Under Florida law and most States, a search by a private person does not implicate the Fourth Amendment unless he acts as an instrument or agent of the government. United States v. Steiger, 318 F.3d 1039 (11th Cir. 2003)(citing United States v. Ford, 765 F.2d 1088, 1090 (11th Cir.1985)). For a private person to be considered an agent of the government, we look to two critical factors: (1) whether the government knew of and acquiesced in the intrusive conduct, and (2) whether the private actor's purpose was to assist law enforcement efforts rather than to further his own ends. See United States v. Simpson, 904 F.2d 607, 610 (11th Cir.1990).

In United States v. Scarfo, 180 F.Supp.2d 572 (D.N.J. 2001), and United States v.
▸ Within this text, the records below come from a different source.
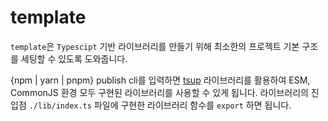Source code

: # template

`template`은 `Typescipt` 기반 라이브러리를 만들기 위해 최소한의 프로젝트 기본 구조를 세팅할 수 있도록 도와줍니다.

{npm | yarn | pnpm} publish cli를 입력하면 [tsup](https://www.npmjs.com/package/tsup)  라이브러리를 활용하여 ESM, CommonJS 환경 모두 구현된 라이브러리를 사용할 수 있게 됩니다.
라이브러리의 진입점 `./lib/index.ts` 파일에 구현한 라이브러리 함수를 `export` 하면 됩니다.

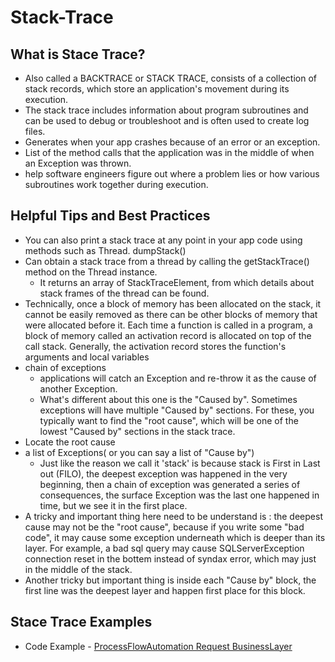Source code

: # Stack-Trace

## What is Stace Trace?
* Also called a BACKTRACE or STACK TRACE, consists of a collection of stack records, which store an application's movement during its execution. 
* The stack trace includes information about program subroutines and can be used to debug or troubleshoot and is often used to create log files.
* Generates when your app crashes because of an error or an exception.
*  List of the method calls that the application was in the middle of when an Exception was thrown.
*  help software engineers figure out where a problem lies or how various subroutines work together during execution.

## Helpful Tips and Best Practices
* You can also print a stack trace at any point in your app code using methods such as Thread. dumpStack() 
* Can obtain a stack trace from a thread by calling the getStackTrace() method on the Thread instance. 
   * It returns an array of StackTraceElement, from which details about stack frames of the thread can be found.
* Technically, once a block of memory has been allocated on the stack, it cannot be easily removed as there can be other blocks of memory that were allocated before it. Each time a function is called in a program, a block of memory called an activation record is allocated on top of the call stack. Generally, the activation record stores the function's arguments and local variables
* chain of exceptions
   * applications will catch an Exception and re-throw it as the cause of another Exception.
   * What's different about this one is the "Caused by". Sometimes exceptions will have multiple "Caused by" sections. For these, you typically want to find the "root cause", which will be one of the lowest "Caused by" sections in the stack trace.
* Locate the root cause
* a list of Exceptions( or you can say a list of "Cause by")
   * Just like the reason we call it 'stack' is because stack is First in Last out (FILO), the deepest exception was happened in the very beginning, then a chain of exception was generated a series of consequences, the surface Exception was the last one happened in time, but we see it in the first place.
* A tricky and important thing here need to be understand is : the deepest cause may not be the "root cause", because if you write some "bad code", it may cause some exception underneath which is deeper than its layer. For example, a bad sql query may cause SQLServerException connection reset in the bottem instead of syndax error, which may just in the middle of the stack.
*  Another tricky but important thing is inside each "Cause by" block, the first line was the deepest layer and happen first place for this block. 


## Stace Trace Examples
* Code Example - [ProcessFlowAutomation Request BusinessLayer](https://git.rockfin.com/Servicing/process-flow-automation-api/blob/main/ProcessFlowAutomationApi.BusinessLayer/RequestBusinessLayer.cs#L12)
Ropp, 347 F.Supp.2d 831 (C.D. CA 2004), the Courts held that a keystroke logger, did not fall under the purview of a violation of the Wiretap Act as there no transmission .

A hacker who accesses another’s computer and discovers evidence of a crime, is not in violation of the Fourth Amendment, or the Wiretap Act. Steiger, at 1045. In Steiger, the defendant’s computer was compromised by a Trojan horse program, which allowed an anonymous hacker to access Steiger’s computer via the Internet. Id. at 1044. The Court found there was no interception of electronic material in contemporaneous with acquisition as the anonymous user was simply viewing what was already on Steiger’s computer.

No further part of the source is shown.